Crude oil futures traded higher on Thursday morning as there was decline in the inventory level in the US for the week ending June 12.

At 10 am on Thursday, September Brent oil futures were at $85.46, up by 0.45 per cent, and September crude oil futures on WTI (West Texas Intermediate) were at $81.95, up by 0.63 per cent.

July crude oil futures were trading at ₹6970 on Multi Commodity Exchange (MCX) during the initial hour of trading on Thursday against the previous close of ₹6911, up by 0.85 per cent, and August futures were trading at ₹6860 against the previous close of ₹6809, up by 0.75 per cent.

According to the US EIA (Energy Information Administration), commercial crude oil inventories in the US decreased by 4.9 million barrels for the week ending July 12 from the previous week. At 440.2 million barrels, US crude oil inventories were about 5 per cent below the five-year average for this time of year.

Market was expecting the decline to be around 0.90 million barrels for the week ending July 12. However, there was a decline in crude oil inventories to the tune of 3.44 million barrels in the previous week.

Total motor gasoline inventories increased by 3.3 million barrels from last week and were slightly above the five-year average for this time of year.

Total products supplied in the US over the last four-week period averaged 20.5 million barrels a day, up by 1.2 per cent from the same period last year. Over the past four weeks, motor gasoline product supplied averaged 9.1 million barrels a day, up by 0.2 per cent from the same period last year.

US crude oil imports averaged 7 million barrels a day last week, an increase of 277,000 barrels a day from the previous week. Over the past four weeks, crude oil imports averaged about 6.7 million barrels a day, 1.1 per cent more than the same four-week period last year.

Crude oil prices also got a boost following the statements of some US Federal Reserve officials.

Speaking at the Kansas City Fed on Wednesday, Federal Reserve Governor Christopher Waller said: “I believe current data are consistent with achieving a ‘soft landing,’ and I will be looking for data over the next couple months to buttress this view. While I don’t believe we have reached our final destination, I do believe we are getting closer to the time when a cut in the policy rate is warranted.”

Quoting an interview of New York Fed President John Williams to Wall Street Journal, a Reuters report said: “We’re actually going to learn a lot between July and September. We’ll get two months of inflation data. I feel like the past three months - and I would include in June, based on what we’ve seen - seems to be getting us closer to a disinflationary trend that we’re looking for. I would like to see more data to gain further confidence inflation is moving sustainably towards our 2 per cent goal. We’ve got a few good months now.”

These statements have made the market participants to expect interest rate cut in September. Reduction in interest rate will help boost consumption of commodities such as crude oil, creating more demand for it. This will help boost the price of the commodity.

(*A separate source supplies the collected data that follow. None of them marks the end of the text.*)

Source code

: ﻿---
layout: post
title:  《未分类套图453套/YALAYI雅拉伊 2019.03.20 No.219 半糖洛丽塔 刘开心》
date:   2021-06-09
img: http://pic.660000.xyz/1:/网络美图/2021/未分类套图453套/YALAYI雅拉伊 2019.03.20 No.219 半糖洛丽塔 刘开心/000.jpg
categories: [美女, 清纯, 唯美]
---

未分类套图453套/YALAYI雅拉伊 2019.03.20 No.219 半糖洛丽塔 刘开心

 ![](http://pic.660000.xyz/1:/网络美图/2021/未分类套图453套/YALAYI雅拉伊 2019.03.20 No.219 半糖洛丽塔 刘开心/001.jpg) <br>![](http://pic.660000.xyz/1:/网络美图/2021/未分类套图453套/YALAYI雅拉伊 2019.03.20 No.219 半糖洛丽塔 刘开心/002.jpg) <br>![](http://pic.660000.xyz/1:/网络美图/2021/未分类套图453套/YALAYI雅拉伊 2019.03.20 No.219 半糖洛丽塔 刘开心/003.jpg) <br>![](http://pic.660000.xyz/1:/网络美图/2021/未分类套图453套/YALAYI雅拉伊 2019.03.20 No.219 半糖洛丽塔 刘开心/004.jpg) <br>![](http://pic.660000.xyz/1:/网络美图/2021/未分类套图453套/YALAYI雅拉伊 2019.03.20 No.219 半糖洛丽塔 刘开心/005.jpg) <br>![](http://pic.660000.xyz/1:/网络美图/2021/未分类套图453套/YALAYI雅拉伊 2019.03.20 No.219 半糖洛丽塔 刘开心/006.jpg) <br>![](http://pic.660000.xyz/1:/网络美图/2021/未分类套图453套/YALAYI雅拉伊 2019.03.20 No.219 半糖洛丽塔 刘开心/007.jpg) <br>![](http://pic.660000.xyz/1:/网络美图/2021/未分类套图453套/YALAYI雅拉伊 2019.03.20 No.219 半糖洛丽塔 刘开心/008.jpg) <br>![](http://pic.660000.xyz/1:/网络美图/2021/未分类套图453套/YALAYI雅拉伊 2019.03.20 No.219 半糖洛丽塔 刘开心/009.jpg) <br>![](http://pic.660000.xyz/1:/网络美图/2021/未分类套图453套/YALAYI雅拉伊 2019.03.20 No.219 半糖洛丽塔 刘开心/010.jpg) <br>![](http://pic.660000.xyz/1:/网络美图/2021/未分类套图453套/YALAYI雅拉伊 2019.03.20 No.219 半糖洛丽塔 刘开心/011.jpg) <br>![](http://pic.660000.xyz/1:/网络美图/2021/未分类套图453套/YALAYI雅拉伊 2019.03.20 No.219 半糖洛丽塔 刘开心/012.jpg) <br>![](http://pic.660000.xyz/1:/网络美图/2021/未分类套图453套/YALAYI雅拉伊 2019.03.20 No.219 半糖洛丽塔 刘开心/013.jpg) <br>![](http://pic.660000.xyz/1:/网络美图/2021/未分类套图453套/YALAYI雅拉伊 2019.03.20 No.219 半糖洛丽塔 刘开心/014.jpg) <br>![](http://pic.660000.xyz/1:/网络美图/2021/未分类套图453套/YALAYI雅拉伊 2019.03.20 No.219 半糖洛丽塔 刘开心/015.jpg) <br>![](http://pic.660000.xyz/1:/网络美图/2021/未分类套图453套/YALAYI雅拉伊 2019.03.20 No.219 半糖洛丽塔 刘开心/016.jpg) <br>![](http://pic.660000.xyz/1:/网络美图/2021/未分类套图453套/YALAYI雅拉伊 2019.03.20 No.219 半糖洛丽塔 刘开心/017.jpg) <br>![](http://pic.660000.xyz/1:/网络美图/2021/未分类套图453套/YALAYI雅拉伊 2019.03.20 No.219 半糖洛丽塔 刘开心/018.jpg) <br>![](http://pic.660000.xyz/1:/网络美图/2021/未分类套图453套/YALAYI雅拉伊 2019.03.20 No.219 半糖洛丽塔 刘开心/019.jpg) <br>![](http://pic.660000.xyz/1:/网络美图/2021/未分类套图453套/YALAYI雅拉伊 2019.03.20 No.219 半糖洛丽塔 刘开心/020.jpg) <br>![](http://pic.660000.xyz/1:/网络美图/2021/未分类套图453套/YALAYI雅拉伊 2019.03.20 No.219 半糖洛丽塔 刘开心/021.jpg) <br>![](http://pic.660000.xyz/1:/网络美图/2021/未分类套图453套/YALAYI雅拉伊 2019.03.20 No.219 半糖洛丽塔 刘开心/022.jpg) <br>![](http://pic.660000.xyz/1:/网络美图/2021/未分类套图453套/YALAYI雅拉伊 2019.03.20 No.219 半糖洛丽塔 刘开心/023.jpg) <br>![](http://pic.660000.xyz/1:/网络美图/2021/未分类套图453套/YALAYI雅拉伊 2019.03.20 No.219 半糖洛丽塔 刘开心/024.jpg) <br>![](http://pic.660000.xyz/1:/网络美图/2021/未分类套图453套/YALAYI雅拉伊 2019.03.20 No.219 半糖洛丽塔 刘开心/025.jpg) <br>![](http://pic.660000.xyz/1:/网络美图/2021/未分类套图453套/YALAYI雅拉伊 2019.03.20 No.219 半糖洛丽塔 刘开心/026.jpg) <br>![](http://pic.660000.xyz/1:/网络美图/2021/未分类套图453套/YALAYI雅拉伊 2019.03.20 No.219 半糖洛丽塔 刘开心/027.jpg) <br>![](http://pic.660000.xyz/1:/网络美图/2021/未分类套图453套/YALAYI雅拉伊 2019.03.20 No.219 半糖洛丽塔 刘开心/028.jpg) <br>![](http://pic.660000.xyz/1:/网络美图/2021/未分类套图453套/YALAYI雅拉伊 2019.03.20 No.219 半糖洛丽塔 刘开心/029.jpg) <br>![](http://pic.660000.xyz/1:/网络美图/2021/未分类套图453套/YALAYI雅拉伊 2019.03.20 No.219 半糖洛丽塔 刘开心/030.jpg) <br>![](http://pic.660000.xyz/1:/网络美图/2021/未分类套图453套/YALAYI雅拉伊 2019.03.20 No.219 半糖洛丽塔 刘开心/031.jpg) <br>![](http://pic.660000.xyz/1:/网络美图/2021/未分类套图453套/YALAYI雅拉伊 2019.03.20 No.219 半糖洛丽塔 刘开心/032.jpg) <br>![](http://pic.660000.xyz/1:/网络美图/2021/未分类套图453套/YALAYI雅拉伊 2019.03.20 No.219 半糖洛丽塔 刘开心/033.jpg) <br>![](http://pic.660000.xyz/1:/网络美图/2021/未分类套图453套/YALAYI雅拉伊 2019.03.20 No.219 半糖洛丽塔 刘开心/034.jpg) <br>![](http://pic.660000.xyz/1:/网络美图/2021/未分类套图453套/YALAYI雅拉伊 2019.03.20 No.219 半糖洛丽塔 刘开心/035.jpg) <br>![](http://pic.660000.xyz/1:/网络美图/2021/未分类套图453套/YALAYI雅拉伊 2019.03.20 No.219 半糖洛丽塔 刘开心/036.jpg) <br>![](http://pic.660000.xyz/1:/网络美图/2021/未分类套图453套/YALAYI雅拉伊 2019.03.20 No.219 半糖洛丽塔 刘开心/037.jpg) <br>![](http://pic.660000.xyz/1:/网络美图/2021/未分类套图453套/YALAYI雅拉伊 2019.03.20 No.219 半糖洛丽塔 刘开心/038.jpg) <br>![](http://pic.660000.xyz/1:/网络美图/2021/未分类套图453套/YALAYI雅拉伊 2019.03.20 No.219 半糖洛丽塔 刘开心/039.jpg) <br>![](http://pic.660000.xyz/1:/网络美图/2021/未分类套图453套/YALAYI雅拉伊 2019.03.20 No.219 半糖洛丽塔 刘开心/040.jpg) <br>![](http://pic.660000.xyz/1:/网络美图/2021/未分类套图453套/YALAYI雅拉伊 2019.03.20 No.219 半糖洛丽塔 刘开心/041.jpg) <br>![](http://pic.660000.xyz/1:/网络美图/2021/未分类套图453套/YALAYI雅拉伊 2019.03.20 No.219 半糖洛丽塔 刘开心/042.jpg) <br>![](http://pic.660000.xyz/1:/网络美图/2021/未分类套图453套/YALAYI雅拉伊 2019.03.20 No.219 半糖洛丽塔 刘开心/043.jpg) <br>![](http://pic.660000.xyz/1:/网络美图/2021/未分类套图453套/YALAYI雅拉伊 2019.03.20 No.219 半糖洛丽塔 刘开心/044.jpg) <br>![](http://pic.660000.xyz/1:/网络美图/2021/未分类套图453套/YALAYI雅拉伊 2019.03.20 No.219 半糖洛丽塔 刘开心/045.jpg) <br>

July menthaoil futures were trading at ₹953 on MCX during the initial hour of trading on Thursday against the previous close of ₹946.40, up by 0.70 per cent.

On the National Commodities and Derivatives Exchange (NCDEX), August jeera contracts were trading at ₹26960 in the initial hour of trading on Thursday against the previous close of ₹26675, up by 1.07 per cent.

August cottonseed oilcake futures were trading at ₹2980 on NCDEX in the initial hour of trading on Thursday against the previous close of ₹3010, down by 1 per cent.